Work required:
Among the records that follow, count the lines with the string "requirements"; report only that count.

⁂

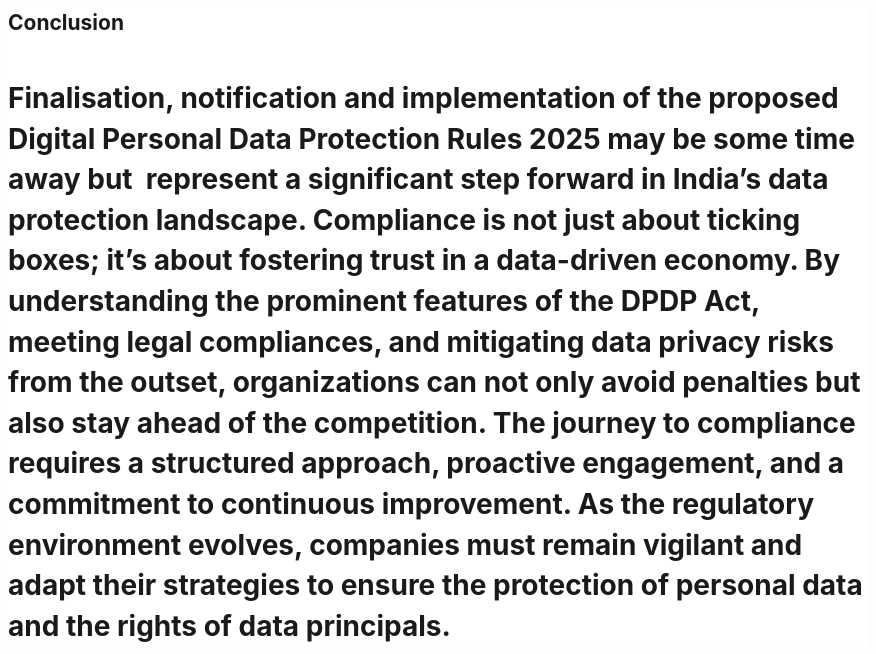 ## Conclusion

# Finalisation, notification and implementation of the proposed Digital Personal Data Protection Rules 2025 may be some time away but  represent a significant step forward in India’s data protection landscape. Compliance is not just about ticking boxes; it’s about fostering trust in a data-driven economy. By understanding the prominent features of the DPDP Act, meeting legal compliances, and mitigating data privacy risks from the outset, organizations can not only avoid penalties but also stay ahead of the competition. The journey to compliance requires a structured approach, proactive engagement, and a commitment to continuous improvement. As the regulatory environment evolves, companies must remain vigilant and adapt their strategies to ensure the protection of personal data and the rights of data principals.

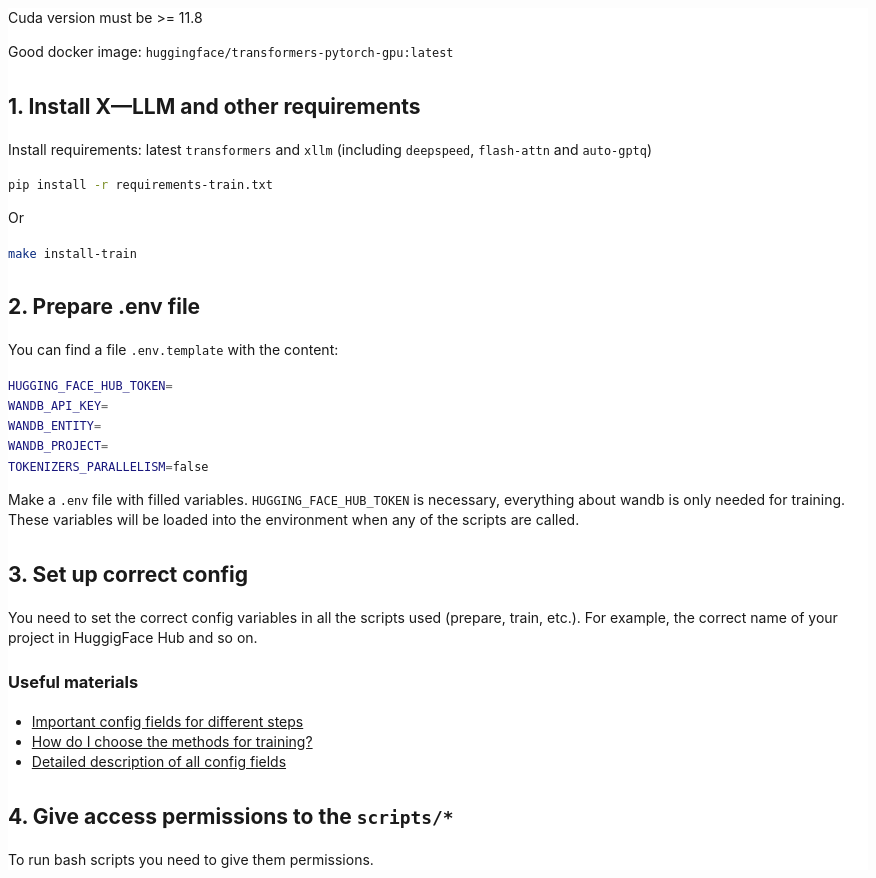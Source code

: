 Cuda version must be >= 11.8

Good docker image: `huggingface/transformers-pytorch-gpu:latest`

## 1. Install X—LLM and other requirements

Install requirements: latest `transformers` and `xllm` (including `deepspeed`, `flash-attn` and `auto-gptq`)

```sh
pip install -r requirements-train.txt
```

Or

```sh
make install-train
```

## 2. Prepare .env file

You can find a file `.env.template` with the content:

```sh
HUGGING_FACE_HUB_TOKEN=
WANDB_API_KEY=
WANDB_ENTITY=
WANDB_PROJECT=
TOKENIZERS_PARALLELISM=false
```

Make a `.env` file with filled variables. `HUGGING_FACE_HUB_TOKEN` is necessary, everything about wandb is only needed
for training. These variables will be loaded into the environment when any of the scripts are called.

## 3. Set up correct config

You need to set the correct config variables in all the scripts used (prepare, train, etc.). For example, the correct
name of your project in HuggigFace Hub and so on.

### Useful materials

- [Important config fields for different steps](https://github.com/BobaZooba/xllm#how-config-controls-xllm)
- [How do I choose the methods for training?](https://github.com/BobaZooba/xllm/blob/main/DOCS.md#how-do-i-choose-the-methods-for-training)
- [Detailed description of all config fields](https://github.com/BobaZooba/xllm/blob/main/DOCS.md#detailed-config-explanation)

## 4. Give access permissions to the `scripts/*`

To run bash scripts you need to give them permissions.
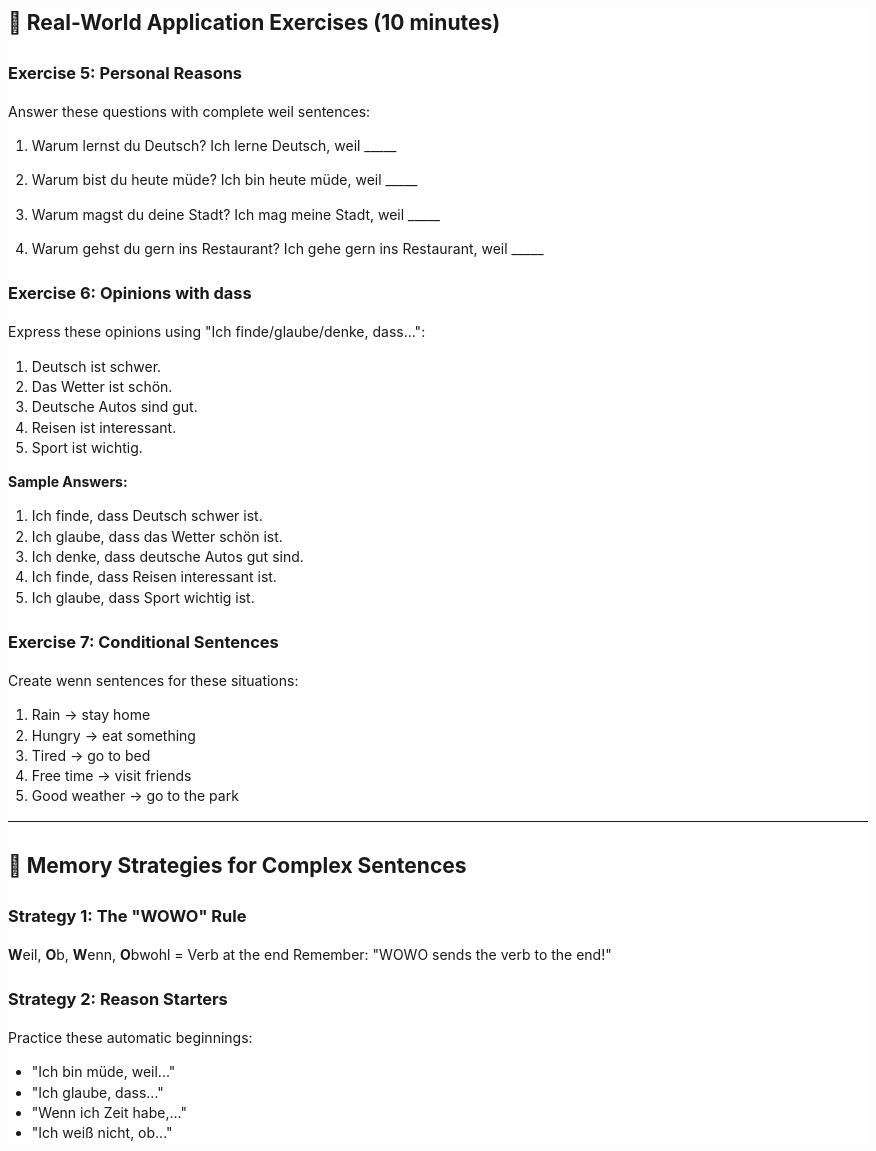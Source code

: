 ## 📝 **Real-World Application Exercises (10 minutes)**

### **Exercise 5: Personal Reasons**
Answer these questions with complete weil sentences:

1. Warum lernst du Deutsch?
   Ich lerne Deutsch, weil _____

2. Warum bist du heute müde?
   Ich bin heute müde, weil _____

3. Warum magst du deine Stadt?
   Ich mag meine Stadt, weil _____

4. Warum gehst du gern ins Restaurant?
   Ich gehe gern ins Restaurant, weil _____

### **Exercise 6: Opinions with dass**
Express these opinions using "Ich finde/glaube/denke, dass...":

1. Deutsch ist schwer.
2. Das Wetter ist schön.
3. Deutsche Autos sind gut.
4. Reisen ist interessant.
5. Sport ist wichtig.

**Sample Answers:**
1. Ich finde, dass Deutsch schwer ist.
2. Ich glaube, dass das Wetter schön ist.
3. Ich denke, dass deutsche Autos gut sind.
4. Ich finde, dass Reisen interessant ist.
5. Ich glaube, dass Sport wichtig ist.

### **Exercise 7: Conditional Sentences**
Create wenn sentences for these situations:

1. Rain → stay home
2. Hungry → eat something
3. Tired → go to bed
4. Free time → visit friends
5. Good weather → go to the park

---

## 🧠 **Memory Strategies for Complex Sentences**

### **Strategy 1: The "WOWO" Rule**
**W**eil, **O**b, **W**enn, **O**bwohl = Verb at the end
Remember: "WOWO sends the verb to the end!"

### **Strategy 2: Reason Starters**
Practice these automatic beginnings:
- "Ich bin müde, weil..."
- "Ich glaube, dass..."
- "Wenn ich Zeit habe,..."
- "Ich weiß nicht, ob..."
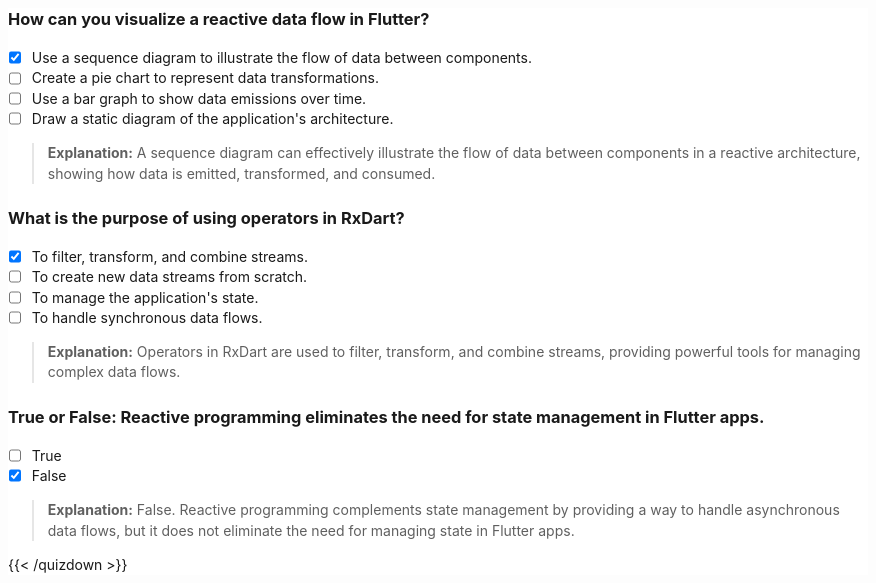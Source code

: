 ### How can you visualize a reactive data flow in Flutter?

- [x] Use a sequence diagram to illustrate the flow of data between components.
- [ ] Create a pie chart to represent data transformations.
- [ ] Use a bar graph to show data emissions over time.
- [ ] Draw a static diagram of the application's architecture.

> **Explanation:** A sequence diagram can effectively illustrate the flow of data between components in a reactive architecture, showing how data is emitted, transformed, and consumed.

### What is the purpose of using operators in RxDart?

- [x] To filter, transform, and combine streams.
- [ ] To create new data streams from scratch.
- [ ] To manage the application's state.
- [ ] To handle synchronous data flows.

> **Explanation:** Operators in RxDart are used to filter, transform, and combine streams, providing powerful tools for managing complex data flows.

### True or False: Reactive programming eliminates the need for state management in Flutter apps.

- [ ] True
- [x] False

> **Explanation:** False. Reactive programming complements state management by providing a way to handle asynchronous data flows, but it does not eliminate the need for managing state in Flutter apps.

{{< /quizdown >}}
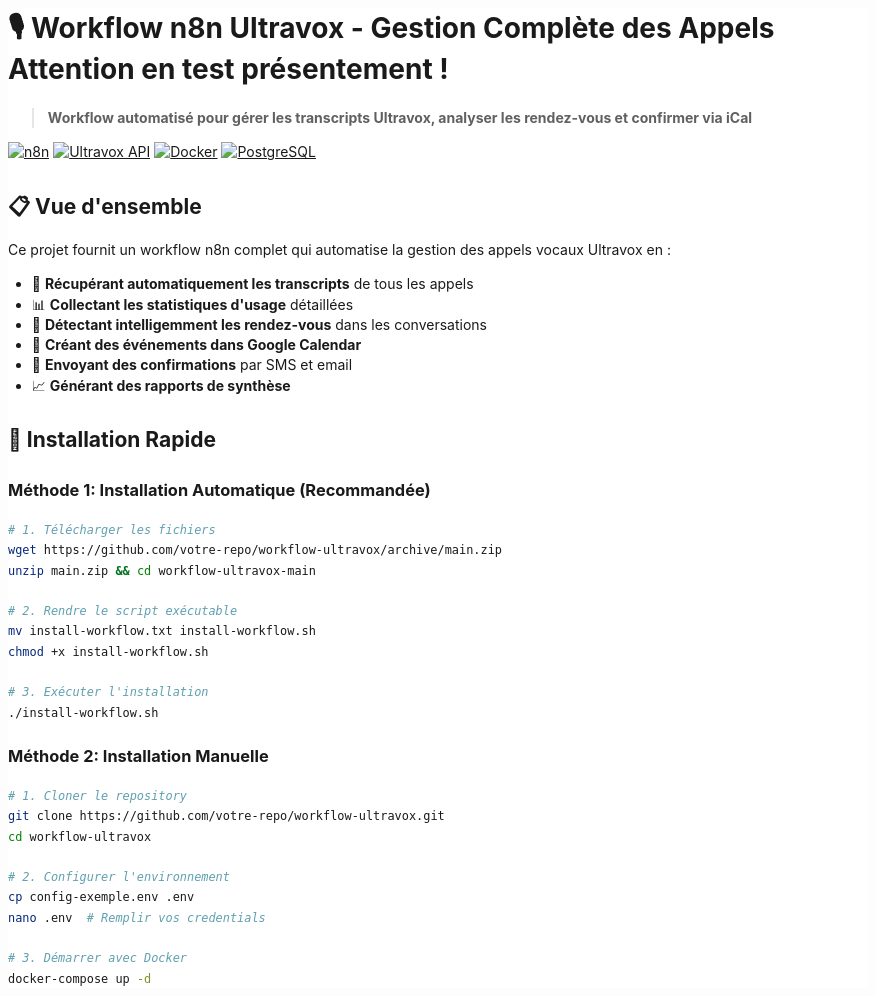 # 🎙️ Workflow n8n Ultravox - Gestion Complète des Appels Attention en test présentement ! 

> **Workflow automatisé pour gérer les transcripts Ultravox, analyser les rendez-vous et confirmer via iCal**

[![n8n](https://img.shields.io/badge/n8n-Compatible-blue)](https://n8n.io)
[![Ultravox API](https://img.shields.io/badge/Ultravox-API-green)](https://docs.ultravox.ai)
[![Docker](https://img.shields.io/badge/Docker-Ready-blue)](https://docker.com)
[![PostgreSQL](https://img.shields.io/badge/PostgreSQL-15-blue)](https://postgresql.org)

## 📋 Vue d'ensemble

Ce projet fournit un workflow n8n complet qui automatise la gestion des appels vocaux Ultravox en :

- 🎯 **Récupérant automatiquement les transcripts** de tous les appels
- 📊 **Collectant les statistiques d'usage** détaillées
- 🤖 **Détectant intelligemment les rendez-vous** dans les conversations
- 📅 **Créant des événements dans Google Calendar**
- 📧 **Envoyant des confirmations** par SMS et email
- 📈 **Générant des rapports de synthèse**

## 🚀 Installation Rapide

### Méthode 1: Installation Automatique (Recommandée)

```bash
# 1. Télécharger les fichiers
wget https://github.com/votre-repo/workflow-ultravox/archive/main.zip
unzip main.zip && cd workflow-ultravox-main

# 2. Rendre le script exécutable
mv install-workflow.txt install-workflow.sh
chmod +x install-workflow.sh

# 3. Exécuter l'installation
./install-workflow.sh
```

### Méthode 2: Installation Manuelle

```bash
# 1. Cloner le repository
git clone https://github.com/votre-repo/workflow-ultravox.git
cd workflow-ultravox

# 2. Configurer l'environnement
cp config-exemple.env .env
nano .env  # Remplir vos credentials

# 3. Démarrer avec Docker
docker-compose up -d
```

⁂

Problem solution:
3